**REQUIRED WORK**
Exact duplicates of the lines from the top of the data through the line containing "Makes building online compilers easy." are needed, with every picture left out.

**DATA FOR THE TASK**
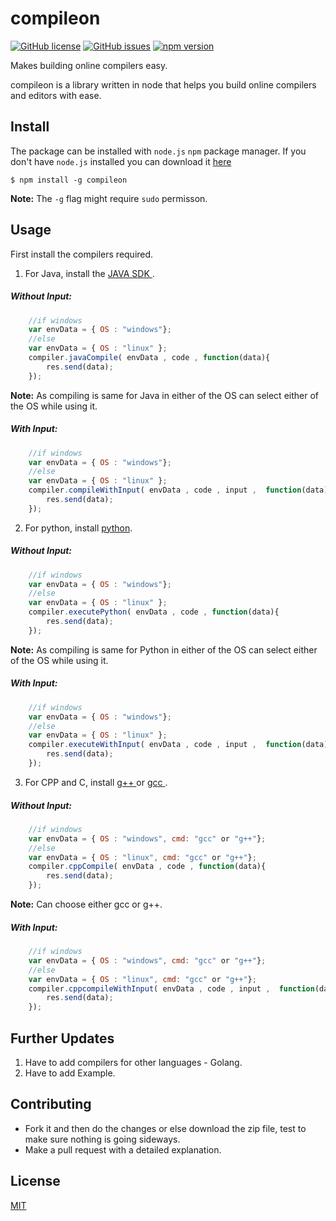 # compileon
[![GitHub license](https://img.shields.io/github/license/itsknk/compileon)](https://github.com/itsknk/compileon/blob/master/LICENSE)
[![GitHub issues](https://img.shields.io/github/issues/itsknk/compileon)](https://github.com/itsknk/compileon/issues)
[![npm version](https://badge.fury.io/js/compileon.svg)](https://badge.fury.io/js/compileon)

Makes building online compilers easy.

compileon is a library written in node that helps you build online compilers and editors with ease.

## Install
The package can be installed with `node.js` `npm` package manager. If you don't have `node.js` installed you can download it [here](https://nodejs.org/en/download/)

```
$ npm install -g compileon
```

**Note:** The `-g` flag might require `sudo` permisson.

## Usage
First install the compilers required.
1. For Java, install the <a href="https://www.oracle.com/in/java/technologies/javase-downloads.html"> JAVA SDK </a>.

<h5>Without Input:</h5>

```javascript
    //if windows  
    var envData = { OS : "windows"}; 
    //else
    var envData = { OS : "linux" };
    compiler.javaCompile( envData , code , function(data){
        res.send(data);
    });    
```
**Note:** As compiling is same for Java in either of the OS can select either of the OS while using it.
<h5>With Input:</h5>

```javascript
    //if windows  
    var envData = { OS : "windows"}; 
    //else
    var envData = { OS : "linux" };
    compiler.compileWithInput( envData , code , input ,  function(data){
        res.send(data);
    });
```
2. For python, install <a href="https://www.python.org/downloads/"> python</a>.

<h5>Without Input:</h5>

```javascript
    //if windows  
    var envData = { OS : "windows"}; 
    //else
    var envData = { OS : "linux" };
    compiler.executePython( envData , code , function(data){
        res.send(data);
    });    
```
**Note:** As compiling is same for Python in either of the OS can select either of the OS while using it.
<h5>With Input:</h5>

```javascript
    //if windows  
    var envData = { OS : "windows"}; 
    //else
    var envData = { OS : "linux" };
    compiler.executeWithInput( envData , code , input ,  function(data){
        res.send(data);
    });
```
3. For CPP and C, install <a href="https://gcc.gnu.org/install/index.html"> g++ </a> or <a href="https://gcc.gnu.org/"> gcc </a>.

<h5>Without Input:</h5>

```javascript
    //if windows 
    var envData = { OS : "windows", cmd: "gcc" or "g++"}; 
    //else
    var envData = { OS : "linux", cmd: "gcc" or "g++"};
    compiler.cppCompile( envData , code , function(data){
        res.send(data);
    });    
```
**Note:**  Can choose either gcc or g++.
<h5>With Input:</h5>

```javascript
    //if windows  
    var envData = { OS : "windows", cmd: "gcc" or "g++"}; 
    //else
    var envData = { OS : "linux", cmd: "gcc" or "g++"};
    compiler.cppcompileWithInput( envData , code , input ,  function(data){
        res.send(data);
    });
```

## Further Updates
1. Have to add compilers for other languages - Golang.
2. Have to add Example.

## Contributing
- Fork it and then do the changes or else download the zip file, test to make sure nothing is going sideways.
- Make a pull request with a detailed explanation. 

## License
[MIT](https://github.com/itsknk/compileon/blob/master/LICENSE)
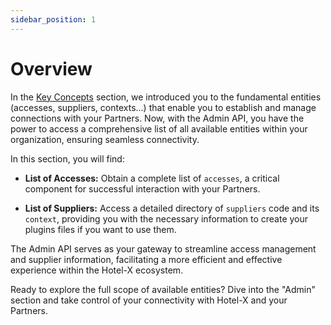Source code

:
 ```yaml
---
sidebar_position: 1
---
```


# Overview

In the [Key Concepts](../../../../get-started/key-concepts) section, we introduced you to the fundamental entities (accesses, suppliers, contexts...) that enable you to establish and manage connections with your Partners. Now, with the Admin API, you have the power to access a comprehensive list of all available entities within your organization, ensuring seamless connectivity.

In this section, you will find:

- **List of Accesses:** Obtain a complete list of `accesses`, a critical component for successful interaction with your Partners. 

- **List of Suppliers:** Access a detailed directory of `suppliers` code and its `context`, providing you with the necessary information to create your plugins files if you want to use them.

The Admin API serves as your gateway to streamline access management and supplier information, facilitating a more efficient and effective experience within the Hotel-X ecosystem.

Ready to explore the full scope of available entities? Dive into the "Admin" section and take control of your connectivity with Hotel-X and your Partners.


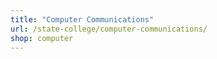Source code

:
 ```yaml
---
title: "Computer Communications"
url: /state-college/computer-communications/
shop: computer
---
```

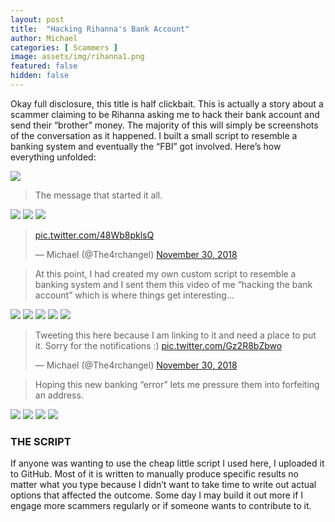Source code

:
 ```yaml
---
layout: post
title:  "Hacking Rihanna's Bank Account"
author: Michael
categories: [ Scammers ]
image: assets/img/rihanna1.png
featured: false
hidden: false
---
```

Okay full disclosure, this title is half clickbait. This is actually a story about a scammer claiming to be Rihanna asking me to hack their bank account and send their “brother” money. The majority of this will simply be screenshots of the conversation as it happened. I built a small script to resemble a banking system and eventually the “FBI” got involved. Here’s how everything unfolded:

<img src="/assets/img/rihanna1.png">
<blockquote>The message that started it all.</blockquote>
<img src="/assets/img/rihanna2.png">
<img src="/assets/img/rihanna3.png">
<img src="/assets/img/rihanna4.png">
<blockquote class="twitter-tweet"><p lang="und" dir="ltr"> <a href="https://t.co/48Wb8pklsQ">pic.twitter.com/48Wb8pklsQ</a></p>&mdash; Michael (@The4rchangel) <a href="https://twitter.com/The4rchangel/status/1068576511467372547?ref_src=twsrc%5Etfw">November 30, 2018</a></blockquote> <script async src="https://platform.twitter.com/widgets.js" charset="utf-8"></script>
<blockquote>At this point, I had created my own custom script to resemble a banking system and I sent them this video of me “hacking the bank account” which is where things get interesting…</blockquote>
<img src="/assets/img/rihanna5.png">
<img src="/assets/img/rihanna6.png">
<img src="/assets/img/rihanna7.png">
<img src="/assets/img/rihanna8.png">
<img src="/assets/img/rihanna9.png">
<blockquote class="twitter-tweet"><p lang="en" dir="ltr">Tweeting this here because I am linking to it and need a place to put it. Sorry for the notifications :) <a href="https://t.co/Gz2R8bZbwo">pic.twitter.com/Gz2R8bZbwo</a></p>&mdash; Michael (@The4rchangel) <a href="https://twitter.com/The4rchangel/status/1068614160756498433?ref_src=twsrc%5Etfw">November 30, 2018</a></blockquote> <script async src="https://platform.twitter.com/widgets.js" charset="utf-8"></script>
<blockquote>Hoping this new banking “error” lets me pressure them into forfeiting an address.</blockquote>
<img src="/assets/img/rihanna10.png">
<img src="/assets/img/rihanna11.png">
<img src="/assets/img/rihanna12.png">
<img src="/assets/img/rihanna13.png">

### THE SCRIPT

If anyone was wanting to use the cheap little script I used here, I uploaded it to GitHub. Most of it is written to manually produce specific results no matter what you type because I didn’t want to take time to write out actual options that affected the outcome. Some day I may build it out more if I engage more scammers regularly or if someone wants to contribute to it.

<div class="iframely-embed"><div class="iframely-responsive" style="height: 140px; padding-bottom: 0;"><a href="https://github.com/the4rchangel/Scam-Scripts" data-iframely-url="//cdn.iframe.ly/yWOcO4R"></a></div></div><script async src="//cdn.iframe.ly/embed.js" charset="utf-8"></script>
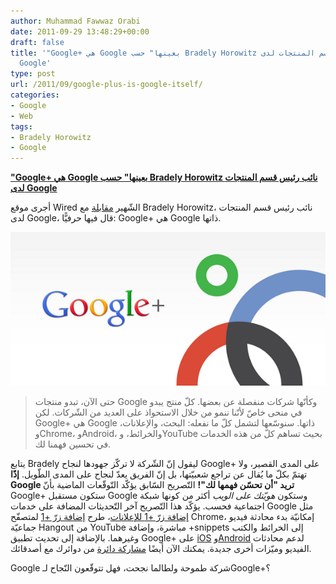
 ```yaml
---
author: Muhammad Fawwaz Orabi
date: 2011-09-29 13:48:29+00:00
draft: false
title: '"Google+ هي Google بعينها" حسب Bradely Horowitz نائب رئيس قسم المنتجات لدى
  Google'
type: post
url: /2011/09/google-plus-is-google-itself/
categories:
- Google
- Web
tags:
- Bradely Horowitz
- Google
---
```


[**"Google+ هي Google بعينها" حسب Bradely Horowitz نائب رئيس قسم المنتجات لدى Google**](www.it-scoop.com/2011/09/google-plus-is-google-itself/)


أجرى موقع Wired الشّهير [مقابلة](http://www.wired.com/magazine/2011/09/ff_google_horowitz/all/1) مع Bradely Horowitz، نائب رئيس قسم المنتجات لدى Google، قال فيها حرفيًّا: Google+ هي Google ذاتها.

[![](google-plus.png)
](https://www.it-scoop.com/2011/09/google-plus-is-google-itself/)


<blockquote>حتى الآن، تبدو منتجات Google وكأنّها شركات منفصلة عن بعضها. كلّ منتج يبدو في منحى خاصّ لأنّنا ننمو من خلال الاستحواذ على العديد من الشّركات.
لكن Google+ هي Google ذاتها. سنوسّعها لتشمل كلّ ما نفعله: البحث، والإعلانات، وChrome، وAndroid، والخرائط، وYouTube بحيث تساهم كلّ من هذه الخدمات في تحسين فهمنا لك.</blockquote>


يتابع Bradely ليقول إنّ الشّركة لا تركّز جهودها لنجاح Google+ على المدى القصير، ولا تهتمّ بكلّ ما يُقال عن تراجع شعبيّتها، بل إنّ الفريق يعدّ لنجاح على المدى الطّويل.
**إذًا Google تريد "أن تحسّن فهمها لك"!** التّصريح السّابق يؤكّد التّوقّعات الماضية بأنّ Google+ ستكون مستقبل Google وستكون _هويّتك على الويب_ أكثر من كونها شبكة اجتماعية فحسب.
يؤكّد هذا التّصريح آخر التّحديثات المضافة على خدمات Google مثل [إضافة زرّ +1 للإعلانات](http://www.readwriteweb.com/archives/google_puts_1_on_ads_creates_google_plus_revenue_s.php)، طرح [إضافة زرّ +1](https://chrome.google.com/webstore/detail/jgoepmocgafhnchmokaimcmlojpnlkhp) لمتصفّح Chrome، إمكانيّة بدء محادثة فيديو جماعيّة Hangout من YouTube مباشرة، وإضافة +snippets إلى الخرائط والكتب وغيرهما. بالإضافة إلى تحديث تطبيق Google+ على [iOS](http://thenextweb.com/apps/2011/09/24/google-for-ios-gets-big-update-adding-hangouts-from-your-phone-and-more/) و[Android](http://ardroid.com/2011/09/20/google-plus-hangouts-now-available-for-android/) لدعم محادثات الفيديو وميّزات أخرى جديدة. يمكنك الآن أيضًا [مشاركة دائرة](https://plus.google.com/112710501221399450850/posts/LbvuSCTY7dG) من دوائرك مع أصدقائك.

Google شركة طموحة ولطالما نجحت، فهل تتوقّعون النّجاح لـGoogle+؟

**OUTPUT BELOW**
 # compileon
[![GitHub license](https://img.shields.io/github/license/itsknk/compileon)](https://github.com/itsknk/compileon/blob/master/LICENSE)
[![GitHub issues](https://img.shields.io/github/issues/itsknk/compileon)](https://github.com/itsknk/compileon/issues)
[![npm version](https://badge.fury.io/js/compileon.svg)](https://badge.fury.io/js/compileon)

Makes building online compilers easy.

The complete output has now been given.